Go through the listing beneath this task and return every line that carries the string "Skip".
═══ Data provided ═══
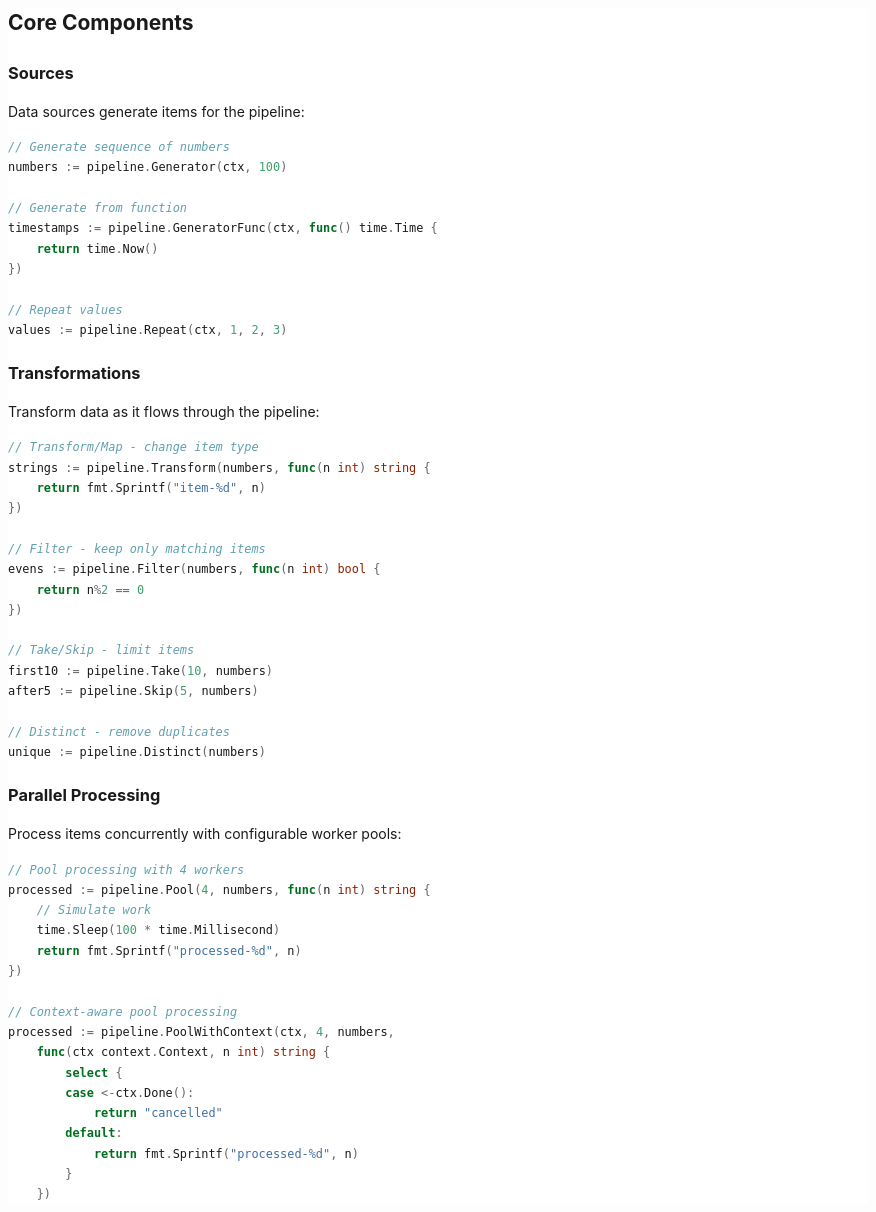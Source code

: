 ## Core Components

### Sources

Data sources generate items for the pipeline:

```go
// Generate sequence of numbers
numbers := pipeline.Generator(ctx, 100)

// Generate from function
timestamps := pipeline.GeneratorFunc(ctx, func() time.Time { 
    return time.Now() 
})

// Repeat values
values := pipeline.Repeat(ctx, 1, 2, 3)
```

### Transformations

Transform data as it flows through the pipeline:

```go
// Transform/Map - change item type
strings := pipeline.Transform(numbers, func(n int) string { 
    return fmt.Sprintf("item-%d", n) 
})

// Filter - keep only matching items
evens := pipeline.Filter(numbers, func(n int) bool { 
    return n%2 == 0 
})

// Take/Skip - limit items
first10 := pipeline.Take(10, numbers)
after5 := pipeline.Skip(5, numbers)

// Distinct - remove duplicates
unique := pipeline.Distinct(numbers)
```

### Parallel Processing

Process items concurrently with configurable worker pools:

```go
// Pool processing with 4 workers
processed := pipeline.Pool(4, numbers, func(n int) string {
    // Simulate work
    time.Sleep(100 * time.Millisecond)
    return fmt.Sprintf("processed-%d", n)
})

// Context-aware pool processing
processed := pipeline.PoolWithContext(ctx, 4, numbers, 
    func(ctx context.Context, n int) string {
        select {
        case <-ctx.Done():
            return "cancelled"
        default:
            return fmt.Sprintf("processed-%d", n)
        }
    })

```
═══
◆ **Output for this exercise**:
// Take/Skip - limit items
after5 := pipeline.Skip(5, numbers)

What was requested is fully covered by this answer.